This brings to mind John Cage, of course. You seem like someone who would take John Cage very seriously. Are you a student of his work and of his thought?

I loved John Cage and everything he did and created and wrote.  His books were of great importance to my musical thinking and in fact, it was John Cage who, at our tea-meeting at his home in New York, pointed me into the direction of a certain German transcendental composer of the 1930s whose musical language became the foundation of Continuous Music… the constant maintaining of harmonies and changing them very slowly so yes, he had an enormous effect on my pianistic development and of course, his interest in Zen thinking was another great influence.

What, or who else, has been an influence on your work?

Ah, what a list this would be! Let’s start with hippiedom and then of course, all the books the hippies read. My university studies of philosophy because, in fact, I wondered why intelligent professors ran to the hills when they had to confront Zeno’s paradoxes. And then musicians like Ravi Shankar, John McLaughlin, Jimi Hendrix who was on the guitar what Carolyn Carlson was to dance, and Ouspensky the philosopher. The list to goes on and in fact, it never ends. Continuous Music is a wonderful physical activity that never stops to grow and the beauty of the piano never ends. Never!

I enjoy watching your performances on YouTube where you can catch a glimpse of the audience—like your performance of “Illorium Nr. 03B” on German TV—and they seem to have been led into meditative states by your playing.

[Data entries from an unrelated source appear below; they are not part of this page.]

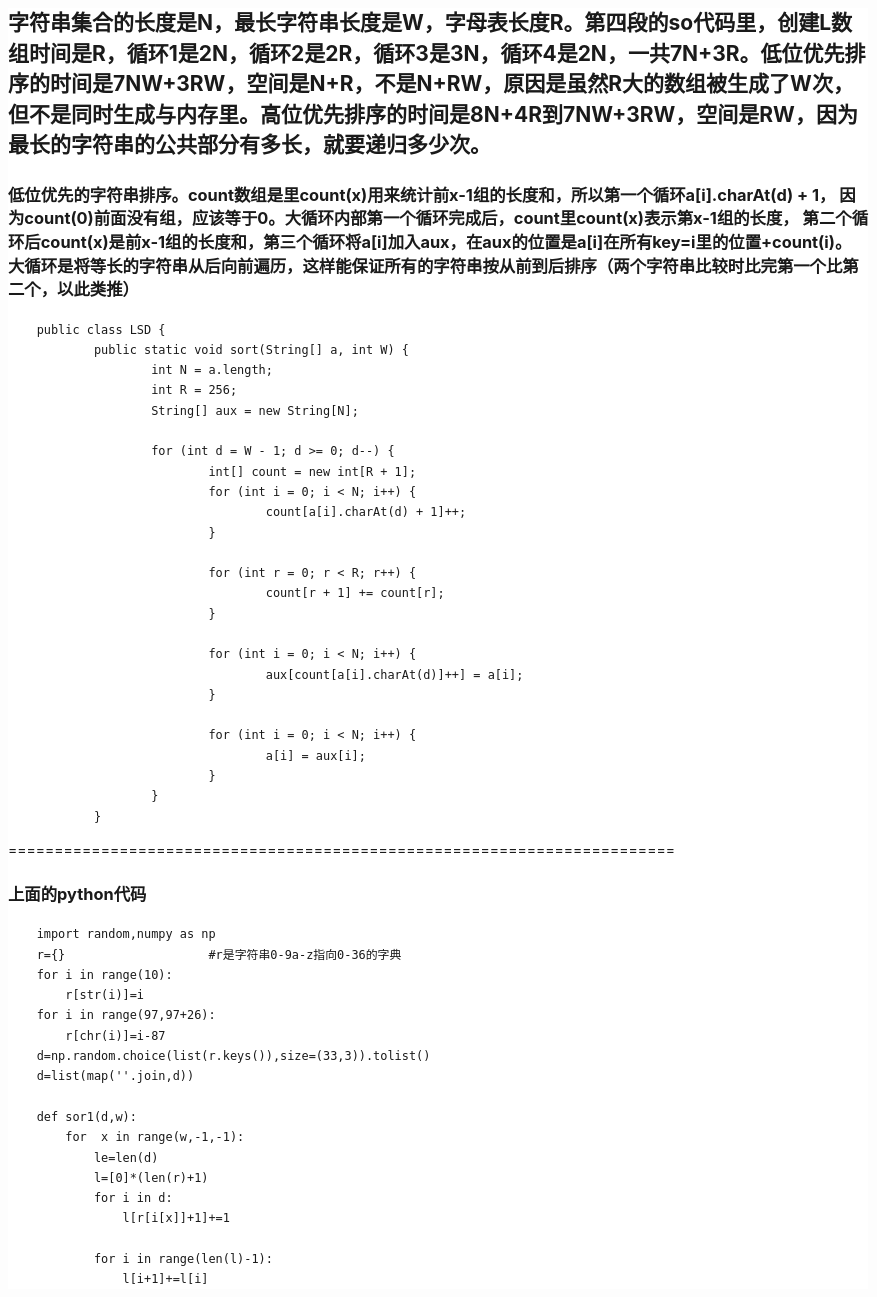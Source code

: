<h2>字符串集合的长度是N，最长字符串长度是W，字母表长度R。第四段的so代码里，创建L数组时间是R，循环1是2N，循环2是2R，循环3是3N，循环4是2N，一共7N+3R。低位优先排序的时间是7NW+3RW，空间是N+R，不是N+RW，原因是虽然R大的数组被生成了W次，但不是同时生成与内存里。高位优先排序的时间是8N+4R到7NW+3RW，空间是RW，因为最长的字符串的公共部分有多长，就要递归多少次。</h2>

<h3>低位优先的字符串排序。count数组是里count(x)用来统计前x-1组的长度和，所以第一个循环a[i].charAt(d) + 1，
因为count(0)前面没有组，应该等于0。大循环内部第一个循环完成后，count里count(x)表示第x-1组的长度，
第二个循环后count(x)是前x-1组的长度和，第三个循环将a[i]加入aux，在aux的位置是a[i]在所有key=i里的位置+count(i)。
大循环是将等长的字符串从后向前遍历，这样能保证所有的字符串按从前到后排序（两个字符串比较时比完第一个比第二个，以此类推）</h3>

        public class LSD {
                public static void sort(String[] a, int W) {   
                        int N = a.length;
                        int R = 256;
                        String[] aux = new String[N];

                        for (int d = W - 1; d >= 0; d--) {
                                int[] count = new int[R + 1];
                                for (int i = 0; i < N; i++) {
                                        count[a[i].charAt(d) + 1]++;
                                }

                                for (int r = 0; r < R; r++) {
                                        count[r + 1] += count[r];
                                }

                                for (int i = 0; i < N; i++) {
                                        aux[count[a[i].charAt(d)]++] = a[i];
                                }

                                for (int i = 0; i < N; i++) {
                                        a[i] = aux[i];
                                }
                        }
                }
                 
========================================================================

<h3>上面的python代码</h3>

        import random,numpy as np
        r={}                    #r是字符串0-9a-z指向0-36的字典
        for i in range(10):
            r[str(i)]=i
        for i in range(97,97+26):
            r[chr(i)]=i-87
        d=np.random.choice(list(r.keys()),size=(33,3)).tolist()
        d=list(map(''.join,d))

        def sor1(d,w):
            for  x in range(w,-1,-1):
                le=len(d)
                l=[0]*(len(r)+1)
                for i in d:
                    l[r[i[x]]+1]+=1
                    
                for i in range(len(l)-1):
                    l[i+1]+=l[i]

It’s interesting to note that people react similarly to La Monte Young’s piano, and yet he and you are doing the exact opposite thing musically—obviously there is nary an arpeggio in his repertoire—and yet the end result on the listener is one that leaves one deep in thought, and unavoidably so. You are a sort of wizard. Your method of charging the atmosphere and the air around you is remarkable. What is your aim, in a magical sense, to impart to your audiences?

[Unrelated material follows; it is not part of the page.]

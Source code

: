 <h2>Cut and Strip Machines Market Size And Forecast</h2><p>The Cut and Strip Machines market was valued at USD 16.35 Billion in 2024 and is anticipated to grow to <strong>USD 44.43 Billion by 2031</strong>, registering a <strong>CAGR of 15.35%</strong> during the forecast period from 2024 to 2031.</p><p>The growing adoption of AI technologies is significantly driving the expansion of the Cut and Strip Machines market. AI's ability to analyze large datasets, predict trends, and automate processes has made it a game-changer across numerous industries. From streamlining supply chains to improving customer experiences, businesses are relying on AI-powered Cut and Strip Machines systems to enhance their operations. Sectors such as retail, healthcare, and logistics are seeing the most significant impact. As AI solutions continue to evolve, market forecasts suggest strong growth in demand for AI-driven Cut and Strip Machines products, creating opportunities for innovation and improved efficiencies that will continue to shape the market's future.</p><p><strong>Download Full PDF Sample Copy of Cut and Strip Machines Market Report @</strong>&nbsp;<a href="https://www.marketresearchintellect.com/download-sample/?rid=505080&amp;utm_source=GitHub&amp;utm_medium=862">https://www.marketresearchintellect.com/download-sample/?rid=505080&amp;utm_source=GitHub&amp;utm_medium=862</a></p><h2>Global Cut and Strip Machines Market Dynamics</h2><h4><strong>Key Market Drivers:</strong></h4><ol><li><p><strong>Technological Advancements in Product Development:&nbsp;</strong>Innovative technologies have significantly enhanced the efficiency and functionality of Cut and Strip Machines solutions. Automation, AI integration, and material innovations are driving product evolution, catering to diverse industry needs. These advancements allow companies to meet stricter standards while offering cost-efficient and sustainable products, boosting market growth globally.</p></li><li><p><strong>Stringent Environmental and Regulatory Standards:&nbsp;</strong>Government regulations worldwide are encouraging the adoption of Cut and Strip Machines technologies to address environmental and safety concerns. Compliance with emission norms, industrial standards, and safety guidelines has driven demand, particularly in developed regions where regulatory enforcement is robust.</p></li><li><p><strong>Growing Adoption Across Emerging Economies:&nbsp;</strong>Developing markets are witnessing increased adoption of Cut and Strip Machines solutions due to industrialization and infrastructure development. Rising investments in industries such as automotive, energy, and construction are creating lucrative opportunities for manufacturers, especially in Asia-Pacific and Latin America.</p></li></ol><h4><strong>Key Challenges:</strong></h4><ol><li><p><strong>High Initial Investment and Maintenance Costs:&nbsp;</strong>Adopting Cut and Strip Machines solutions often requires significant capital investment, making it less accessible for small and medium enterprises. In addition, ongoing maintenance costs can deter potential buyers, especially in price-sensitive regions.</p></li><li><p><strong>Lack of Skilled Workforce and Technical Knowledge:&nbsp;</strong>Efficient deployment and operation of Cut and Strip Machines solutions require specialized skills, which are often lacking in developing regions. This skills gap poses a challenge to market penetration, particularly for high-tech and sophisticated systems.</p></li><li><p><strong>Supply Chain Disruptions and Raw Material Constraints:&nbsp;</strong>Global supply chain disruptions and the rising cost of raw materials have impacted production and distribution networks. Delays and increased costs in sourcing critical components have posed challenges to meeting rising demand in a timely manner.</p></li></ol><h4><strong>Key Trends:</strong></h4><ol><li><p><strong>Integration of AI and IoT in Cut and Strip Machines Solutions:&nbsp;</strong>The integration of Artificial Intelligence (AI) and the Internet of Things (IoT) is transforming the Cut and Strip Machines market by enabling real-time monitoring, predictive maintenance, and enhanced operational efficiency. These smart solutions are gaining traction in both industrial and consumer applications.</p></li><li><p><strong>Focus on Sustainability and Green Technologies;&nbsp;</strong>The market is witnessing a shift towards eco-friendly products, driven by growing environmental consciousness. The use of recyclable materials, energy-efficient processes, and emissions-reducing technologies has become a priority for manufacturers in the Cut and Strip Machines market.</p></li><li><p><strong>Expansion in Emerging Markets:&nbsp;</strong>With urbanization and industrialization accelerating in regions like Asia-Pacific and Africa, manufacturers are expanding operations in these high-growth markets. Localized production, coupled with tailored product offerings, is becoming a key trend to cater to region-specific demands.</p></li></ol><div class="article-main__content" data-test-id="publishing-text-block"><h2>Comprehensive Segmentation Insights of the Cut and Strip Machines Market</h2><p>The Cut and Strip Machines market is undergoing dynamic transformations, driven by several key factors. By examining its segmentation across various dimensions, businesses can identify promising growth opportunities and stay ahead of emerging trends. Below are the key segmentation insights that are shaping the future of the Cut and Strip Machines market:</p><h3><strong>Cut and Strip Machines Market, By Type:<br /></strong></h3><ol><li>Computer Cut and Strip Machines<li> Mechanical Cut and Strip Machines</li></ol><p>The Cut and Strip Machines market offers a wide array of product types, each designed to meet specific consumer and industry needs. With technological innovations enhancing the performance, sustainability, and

I want the river of sound to carry people along a world of beauty and deeper thought, a time where time stops, a place that has no space, a world that is more real than this world upon which we walk so that their souls will be strengthened and find a meaning in their life that is good and beautiful. Music exists to lift us up, up from the miserable mud of our hardships. It is a great gift and we should be grateful every minute of every day that we can hear music. It is really not so easy to hear it actually.
 
Much more Melnyk, after the jump…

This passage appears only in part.